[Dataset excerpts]
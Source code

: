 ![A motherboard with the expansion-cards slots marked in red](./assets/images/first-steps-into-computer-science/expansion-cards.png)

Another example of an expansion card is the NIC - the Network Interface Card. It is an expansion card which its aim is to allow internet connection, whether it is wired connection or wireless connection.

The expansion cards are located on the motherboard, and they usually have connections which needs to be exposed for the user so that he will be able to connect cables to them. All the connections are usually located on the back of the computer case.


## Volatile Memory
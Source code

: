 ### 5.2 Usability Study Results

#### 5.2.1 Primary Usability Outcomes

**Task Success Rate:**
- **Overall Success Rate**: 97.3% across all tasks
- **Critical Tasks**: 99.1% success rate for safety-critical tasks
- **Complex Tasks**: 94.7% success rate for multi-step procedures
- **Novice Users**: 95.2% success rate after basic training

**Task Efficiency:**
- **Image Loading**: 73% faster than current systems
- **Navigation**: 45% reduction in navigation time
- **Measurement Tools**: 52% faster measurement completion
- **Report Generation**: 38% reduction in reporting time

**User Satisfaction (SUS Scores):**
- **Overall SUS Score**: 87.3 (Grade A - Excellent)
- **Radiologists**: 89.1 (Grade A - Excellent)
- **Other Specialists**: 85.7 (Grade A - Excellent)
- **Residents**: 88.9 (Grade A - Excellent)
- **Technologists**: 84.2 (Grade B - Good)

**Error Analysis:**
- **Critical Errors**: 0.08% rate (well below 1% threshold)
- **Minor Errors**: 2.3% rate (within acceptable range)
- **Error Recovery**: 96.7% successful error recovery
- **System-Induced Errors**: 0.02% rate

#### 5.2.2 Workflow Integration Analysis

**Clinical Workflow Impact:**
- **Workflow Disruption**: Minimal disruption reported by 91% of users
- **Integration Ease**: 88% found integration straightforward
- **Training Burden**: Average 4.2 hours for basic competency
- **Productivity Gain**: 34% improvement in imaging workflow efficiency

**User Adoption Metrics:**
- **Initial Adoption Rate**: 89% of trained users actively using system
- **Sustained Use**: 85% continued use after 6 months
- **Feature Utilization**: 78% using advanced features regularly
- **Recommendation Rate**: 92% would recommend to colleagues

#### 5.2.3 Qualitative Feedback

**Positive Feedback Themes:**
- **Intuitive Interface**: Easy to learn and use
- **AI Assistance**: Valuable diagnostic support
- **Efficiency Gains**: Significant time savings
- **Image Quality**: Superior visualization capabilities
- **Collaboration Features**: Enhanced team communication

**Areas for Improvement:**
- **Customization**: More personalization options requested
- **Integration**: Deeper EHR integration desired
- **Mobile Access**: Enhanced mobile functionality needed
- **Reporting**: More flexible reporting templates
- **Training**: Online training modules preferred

→ EXERCISE DETAILS:
The answer must consist of every line from the data that holds the string "reporting".

→ ANSWER AREA:
- **Report Generation**: 38% reduction in reporting time
- **Reporting**: More flexible reporting templates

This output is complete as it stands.